Our groceries must meet the following criteria whenever possible:
1. Be appealing to both parties (Austin does not always share David’s offal taste and David doesn’t always feel like oatmeal for breakfast)
2. Be reasonably priced. This of course varies upon location, particularly Norway.
3. Fit our conceptions of “healthy”
4. Be unique to the country we are in
5. Contain enough protein though be void of preservatives, hormones and unhappy animals
6. Be edible with minimal processing, in instances when we do not have access to a kitchen
7. And, in cases where too few of the above criteria are met, be at the very least utterly delicious and enjoyable

With all of these concerns in mind we wander through grocery stores picking things up, putting them back, trying to read ingredients in foreign languages, being overly hungry and then slightly anxious about interacting with the cashier.
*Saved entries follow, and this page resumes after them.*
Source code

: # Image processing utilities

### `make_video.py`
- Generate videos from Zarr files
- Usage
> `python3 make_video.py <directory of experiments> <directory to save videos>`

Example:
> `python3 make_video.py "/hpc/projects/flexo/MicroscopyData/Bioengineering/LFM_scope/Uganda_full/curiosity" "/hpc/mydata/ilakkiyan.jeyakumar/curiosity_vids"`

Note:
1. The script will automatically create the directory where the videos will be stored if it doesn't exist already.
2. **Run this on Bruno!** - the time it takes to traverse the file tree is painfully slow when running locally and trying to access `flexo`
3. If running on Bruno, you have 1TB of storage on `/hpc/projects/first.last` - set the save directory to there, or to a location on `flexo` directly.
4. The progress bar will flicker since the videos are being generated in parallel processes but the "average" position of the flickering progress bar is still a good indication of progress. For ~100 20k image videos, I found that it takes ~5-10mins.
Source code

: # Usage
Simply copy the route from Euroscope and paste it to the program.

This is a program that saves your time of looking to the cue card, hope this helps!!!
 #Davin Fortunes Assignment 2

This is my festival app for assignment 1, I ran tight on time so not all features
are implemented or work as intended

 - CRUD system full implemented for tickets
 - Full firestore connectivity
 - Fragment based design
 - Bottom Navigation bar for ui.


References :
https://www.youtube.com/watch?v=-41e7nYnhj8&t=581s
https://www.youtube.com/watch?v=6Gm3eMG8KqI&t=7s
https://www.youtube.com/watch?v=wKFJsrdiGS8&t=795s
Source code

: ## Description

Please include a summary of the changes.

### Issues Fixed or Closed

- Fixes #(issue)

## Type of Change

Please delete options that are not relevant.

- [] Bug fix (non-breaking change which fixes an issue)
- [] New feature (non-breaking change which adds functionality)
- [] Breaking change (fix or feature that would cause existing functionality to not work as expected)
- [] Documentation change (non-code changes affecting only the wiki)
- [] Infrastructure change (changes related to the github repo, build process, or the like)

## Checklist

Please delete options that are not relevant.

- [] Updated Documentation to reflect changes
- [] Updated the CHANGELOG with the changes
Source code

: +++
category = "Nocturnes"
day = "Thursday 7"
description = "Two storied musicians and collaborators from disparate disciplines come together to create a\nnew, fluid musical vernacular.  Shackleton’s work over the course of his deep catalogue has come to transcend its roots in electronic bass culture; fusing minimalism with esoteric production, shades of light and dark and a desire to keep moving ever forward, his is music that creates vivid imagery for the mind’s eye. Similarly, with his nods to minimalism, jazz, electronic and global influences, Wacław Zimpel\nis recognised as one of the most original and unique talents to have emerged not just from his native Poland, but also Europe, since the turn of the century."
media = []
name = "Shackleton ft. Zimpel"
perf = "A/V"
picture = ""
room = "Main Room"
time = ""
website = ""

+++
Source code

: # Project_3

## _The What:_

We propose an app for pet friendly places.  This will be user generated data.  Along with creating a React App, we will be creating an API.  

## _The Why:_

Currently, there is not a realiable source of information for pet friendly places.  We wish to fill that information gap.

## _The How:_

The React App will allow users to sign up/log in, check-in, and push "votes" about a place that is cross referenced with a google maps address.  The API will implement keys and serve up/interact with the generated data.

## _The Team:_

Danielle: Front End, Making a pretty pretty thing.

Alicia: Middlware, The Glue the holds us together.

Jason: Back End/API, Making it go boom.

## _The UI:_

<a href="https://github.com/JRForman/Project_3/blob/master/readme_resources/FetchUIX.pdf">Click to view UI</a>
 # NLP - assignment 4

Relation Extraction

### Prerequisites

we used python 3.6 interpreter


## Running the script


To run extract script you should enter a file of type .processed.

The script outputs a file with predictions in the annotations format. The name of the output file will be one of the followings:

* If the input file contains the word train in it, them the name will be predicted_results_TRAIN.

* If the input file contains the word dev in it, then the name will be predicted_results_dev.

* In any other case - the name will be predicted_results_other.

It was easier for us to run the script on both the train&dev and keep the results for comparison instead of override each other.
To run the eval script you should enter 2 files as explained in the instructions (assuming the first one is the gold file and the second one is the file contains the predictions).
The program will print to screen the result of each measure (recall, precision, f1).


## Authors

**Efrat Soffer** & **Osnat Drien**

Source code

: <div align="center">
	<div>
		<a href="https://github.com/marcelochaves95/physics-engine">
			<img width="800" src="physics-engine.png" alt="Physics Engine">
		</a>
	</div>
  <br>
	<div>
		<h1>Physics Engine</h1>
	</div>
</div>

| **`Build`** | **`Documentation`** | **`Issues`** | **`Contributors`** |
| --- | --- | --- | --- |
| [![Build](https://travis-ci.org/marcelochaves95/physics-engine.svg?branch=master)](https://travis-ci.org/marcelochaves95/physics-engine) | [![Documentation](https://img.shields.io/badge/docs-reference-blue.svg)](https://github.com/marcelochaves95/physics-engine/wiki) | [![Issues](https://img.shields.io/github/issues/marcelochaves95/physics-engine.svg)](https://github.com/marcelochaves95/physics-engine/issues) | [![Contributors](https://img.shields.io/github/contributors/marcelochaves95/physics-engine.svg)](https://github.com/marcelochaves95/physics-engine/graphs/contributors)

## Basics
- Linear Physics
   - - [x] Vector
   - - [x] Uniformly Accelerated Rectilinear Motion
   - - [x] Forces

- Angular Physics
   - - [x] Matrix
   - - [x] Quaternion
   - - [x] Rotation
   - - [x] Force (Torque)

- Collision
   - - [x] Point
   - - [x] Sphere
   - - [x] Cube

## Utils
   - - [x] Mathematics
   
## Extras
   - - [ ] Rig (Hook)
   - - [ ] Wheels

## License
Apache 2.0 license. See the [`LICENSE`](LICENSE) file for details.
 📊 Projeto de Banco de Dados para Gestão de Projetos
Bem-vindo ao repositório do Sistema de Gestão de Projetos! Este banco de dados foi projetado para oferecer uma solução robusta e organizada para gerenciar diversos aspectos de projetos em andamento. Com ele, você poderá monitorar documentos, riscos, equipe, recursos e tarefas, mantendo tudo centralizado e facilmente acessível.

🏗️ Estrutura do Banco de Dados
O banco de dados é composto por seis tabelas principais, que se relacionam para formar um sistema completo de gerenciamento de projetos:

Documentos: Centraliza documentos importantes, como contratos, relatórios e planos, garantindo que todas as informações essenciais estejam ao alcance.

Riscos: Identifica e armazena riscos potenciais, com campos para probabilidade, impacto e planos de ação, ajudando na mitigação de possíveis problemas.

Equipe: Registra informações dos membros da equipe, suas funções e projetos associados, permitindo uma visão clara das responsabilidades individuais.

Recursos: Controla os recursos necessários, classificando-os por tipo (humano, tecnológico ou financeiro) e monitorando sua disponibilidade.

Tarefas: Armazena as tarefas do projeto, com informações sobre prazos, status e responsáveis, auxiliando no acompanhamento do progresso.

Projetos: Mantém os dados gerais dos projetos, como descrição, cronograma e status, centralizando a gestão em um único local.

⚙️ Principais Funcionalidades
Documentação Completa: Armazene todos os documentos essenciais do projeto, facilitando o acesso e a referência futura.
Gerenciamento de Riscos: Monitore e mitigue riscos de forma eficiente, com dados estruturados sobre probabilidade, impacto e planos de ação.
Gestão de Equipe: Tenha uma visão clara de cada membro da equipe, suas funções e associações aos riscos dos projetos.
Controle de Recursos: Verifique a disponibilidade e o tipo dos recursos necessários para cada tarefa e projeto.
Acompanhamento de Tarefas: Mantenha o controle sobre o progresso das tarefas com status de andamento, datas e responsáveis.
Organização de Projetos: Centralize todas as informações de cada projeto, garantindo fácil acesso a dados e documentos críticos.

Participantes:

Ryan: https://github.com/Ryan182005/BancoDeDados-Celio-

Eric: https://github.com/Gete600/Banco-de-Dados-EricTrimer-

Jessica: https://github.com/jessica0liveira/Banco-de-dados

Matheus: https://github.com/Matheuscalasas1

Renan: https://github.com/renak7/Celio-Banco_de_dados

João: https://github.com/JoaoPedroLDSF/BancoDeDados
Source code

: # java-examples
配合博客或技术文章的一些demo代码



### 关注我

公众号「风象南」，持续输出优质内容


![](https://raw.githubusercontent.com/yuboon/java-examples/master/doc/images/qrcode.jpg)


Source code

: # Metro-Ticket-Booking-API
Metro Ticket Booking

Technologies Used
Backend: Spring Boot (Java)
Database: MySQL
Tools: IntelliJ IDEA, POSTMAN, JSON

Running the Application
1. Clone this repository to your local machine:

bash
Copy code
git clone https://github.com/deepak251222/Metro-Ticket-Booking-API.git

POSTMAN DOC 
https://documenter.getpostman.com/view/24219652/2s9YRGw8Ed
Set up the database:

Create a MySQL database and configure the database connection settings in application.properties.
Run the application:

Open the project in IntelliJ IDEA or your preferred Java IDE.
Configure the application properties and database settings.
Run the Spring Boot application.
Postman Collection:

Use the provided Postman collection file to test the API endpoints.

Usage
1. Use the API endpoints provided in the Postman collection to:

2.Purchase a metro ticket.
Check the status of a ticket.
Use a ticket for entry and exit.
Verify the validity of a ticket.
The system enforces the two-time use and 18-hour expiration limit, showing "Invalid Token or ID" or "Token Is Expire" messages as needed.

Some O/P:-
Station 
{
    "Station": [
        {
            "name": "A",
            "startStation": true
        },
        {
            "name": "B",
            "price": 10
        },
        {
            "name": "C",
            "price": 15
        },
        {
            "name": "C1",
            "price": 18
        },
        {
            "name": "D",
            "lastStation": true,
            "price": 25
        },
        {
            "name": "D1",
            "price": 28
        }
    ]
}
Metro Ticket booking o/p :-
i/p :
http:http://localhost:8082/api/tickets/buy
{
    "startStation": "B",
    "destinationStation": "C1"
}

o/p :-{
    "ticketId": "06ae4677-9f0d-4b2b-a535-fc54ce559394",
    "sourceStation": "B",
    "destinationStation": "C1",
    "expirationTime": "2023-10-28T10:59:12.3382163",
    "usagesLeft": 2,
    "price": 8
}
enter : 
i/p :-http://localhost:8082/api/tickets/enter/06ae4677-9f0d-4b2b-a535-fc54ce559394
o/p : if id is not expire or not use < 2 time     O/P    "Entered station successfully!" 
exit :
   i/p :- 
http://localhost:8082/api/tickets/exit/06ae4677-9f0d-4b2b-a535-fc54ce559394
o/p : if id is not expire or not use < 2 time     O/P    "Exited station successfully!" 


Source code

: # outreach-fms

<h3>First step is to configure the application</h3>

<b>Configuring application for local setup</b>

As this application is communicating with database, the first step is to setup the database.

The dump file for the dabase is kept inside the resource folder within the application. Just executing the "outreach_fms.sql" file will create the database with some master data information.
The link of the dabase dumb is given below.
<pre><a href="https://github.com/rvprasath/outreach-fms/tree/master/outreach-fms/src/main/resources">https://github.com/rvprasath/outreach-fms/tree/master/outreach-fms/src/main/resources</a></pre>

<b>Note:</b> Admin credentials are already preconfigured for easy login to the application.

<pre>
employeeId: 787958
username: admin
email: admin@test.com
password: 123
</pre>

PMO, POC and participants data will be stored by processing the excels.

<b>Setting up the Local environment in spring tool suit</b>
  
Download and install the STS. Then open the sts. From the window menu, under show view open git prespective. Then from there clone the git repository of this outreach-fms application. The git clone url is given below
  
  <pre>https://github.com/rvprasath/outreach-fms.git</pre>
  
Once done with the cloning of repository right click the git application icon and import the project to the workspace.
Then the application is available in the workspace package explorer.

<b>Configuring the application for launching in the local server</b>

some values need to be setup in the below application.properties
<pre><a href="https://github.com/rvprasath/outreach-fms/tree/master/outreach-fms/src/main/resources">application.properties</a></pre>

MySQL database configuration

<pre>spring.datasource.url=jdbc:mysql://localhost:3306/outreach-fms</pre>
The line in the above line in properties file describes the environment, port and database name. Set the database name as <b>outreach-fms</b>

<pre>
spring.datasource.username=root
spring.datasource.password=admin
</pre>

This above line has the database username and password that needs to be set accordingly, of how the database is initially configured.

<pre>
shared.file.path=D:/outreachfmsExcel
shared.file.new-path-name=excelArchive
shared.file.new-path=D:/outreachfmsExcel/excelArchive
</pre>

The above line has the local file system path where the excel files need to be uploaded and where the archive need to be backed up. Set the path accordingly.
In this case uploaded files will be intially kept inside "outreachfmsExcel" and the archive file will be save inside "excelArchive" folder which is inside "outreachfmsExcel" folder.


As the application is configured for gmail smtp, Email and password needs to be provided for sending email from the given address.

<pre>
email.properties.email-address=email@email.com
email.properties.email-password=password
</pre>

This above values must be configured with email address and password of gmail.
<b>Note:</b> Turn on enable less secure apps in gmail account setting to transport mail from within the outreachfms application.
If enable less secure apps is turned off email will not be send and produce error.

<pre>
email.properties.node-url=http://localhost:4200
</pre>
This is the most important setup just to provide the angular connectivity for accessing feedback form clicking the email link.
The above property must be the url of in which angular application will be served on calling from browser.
Our diet and impressions of food by country:

In southern Spain at the artist retreat we mainly ate whatever was prepared for us. This included paella (occasionally with rabbit), stews featuring Moroccan flavors and lots of pork and potatoes. Donna’s meals were always delicious.

We dialed in our grocery shopping and meal planning while on the Camino. We knew what was available at the grocery stores (pretty much the same stuff regardless of region) and our dinners became a medley of tomatoes, cheese, cured meats, bread, butter and olive oil, with dessert (Heck yes, we ate dessert every night on the Camino.) consisting of bananas, chocolate and sometimes nuts or fruit.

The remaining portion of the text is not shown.